* _RECORDS FOR THIS EXERCISE_:
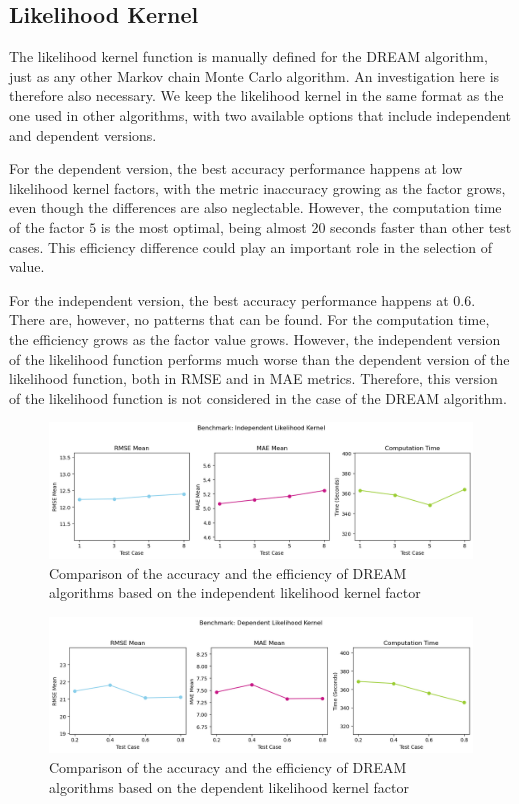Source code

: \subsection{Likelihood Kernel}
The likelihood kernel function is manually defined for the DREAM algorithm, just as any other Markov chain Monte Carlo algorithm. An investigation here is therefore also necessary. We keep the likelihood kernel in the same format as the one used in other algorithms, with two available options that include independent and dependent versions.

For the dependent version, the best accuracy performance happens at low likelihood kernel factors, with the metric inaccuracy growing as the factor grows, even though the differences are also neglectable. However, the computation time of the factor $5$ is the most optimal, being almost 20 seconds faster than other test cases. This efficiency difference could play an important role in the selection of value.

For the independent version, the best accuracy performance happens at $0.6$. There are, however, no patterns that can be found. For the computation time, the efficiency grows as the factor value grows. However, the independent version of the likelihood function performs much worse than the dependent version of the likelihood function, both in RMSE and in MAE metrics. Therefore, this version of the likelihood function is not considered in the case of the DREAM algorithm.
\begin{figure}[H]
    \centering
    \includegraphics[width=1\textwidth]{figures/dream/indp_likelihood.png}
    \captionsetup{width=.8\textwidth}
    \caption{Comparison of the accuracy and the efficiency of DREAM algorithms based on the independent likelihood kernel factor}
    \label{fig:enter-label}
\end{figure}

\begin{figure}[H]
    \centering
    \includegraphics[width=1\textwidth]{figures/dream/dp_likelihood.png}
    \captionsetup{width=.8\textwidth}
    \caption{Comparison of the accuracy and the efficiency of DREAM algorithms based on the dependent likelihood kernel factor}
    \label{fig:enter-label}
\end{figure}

---

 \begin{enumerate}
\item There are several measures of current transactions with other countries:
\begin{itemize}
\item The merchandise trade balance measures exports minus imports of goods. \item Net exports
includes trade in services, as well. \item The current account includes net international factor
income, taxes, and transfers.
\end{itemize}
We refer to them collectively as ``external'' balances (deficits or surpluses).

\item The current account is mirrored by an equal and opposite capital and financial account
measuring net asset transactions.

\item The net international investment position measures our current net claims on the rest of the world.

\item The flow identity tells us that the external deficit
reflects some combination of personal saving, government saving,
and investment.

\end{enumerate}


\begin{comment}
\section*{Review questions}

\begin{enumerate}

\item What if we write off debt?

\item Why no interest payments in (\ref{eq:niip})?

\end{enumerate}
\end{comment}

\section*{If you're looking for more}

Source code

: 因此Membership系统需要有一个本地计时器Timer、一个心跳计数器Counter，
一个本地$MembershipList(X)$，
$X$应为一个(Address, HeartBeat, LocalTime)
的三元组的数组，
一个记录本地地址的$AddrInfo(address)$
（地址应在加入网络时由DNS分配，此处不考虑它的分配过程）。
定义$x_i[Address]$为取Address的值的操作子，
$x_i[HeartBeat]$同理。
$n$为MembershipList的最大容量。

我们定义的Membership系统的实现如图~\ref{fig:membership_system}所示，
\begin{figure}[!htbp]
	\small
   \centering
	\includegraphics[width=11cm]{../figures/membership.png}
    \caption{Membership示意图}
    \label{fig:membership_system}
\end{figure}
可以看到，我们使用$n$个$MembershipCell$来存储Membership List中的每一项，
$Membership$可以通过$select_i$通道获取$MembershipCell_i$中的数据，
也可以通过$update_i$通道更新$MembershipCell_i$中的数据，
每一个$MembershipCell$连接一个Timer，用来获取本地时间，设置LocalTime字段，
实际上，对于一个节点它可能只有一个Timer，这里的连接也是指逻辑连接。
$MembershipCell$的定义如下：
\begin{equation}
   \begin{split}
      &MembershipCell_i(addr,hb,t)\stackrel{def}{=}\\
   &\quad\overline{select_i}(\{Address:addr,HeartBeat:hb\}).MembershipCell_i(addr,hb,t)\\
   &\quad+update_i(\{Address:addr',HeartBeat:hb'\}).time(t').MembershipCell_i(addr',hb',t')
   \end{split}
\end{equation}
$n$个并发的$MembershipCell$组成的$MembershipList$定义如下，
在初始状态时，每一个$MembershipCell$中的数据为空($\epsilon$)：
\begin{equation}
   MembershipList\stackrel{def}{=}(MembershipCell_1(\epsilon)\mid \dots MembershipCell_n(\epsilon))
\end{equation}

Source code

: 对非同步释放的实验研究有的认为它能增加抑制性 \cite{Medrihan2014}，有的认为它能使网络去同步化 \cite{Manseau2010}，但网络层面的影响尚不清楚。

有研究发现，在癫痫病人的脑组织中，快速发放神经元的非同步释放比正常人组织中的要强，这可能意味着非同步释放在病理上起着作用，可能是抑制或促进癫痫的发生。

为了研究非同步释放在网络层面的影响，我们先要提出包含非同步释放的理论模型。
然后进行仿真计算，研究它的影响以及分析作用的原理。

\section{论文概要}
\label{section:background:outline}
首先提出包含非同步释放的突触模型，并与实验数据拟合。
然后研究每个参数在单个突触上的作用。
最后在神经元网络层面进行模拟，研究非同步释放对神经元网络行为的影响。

* _WORK TO COMPLETE_:
Copy back the listing above exactly, but only from the line with "on the independent" through the line with "on the dependent", both ends included.

* _RESULT OF THIS TASK_:
    \caption{Comparison of the accuracy and the efficiency of DREAM algorithms based on the independent likelihood kernel factor}
    \label{fig:enter-label}
\end{figure}

\begin{figure}[H]
    \centering
    \includegraphics[width=1\textwidth]{figures/dream/dp_likelihood.png}
    \captionsetup{width=.8\textwidth}
    \caption{Comparison of the accuracy and the efficiency of DREAM algorithms based on the dependent likelihood kernel factor}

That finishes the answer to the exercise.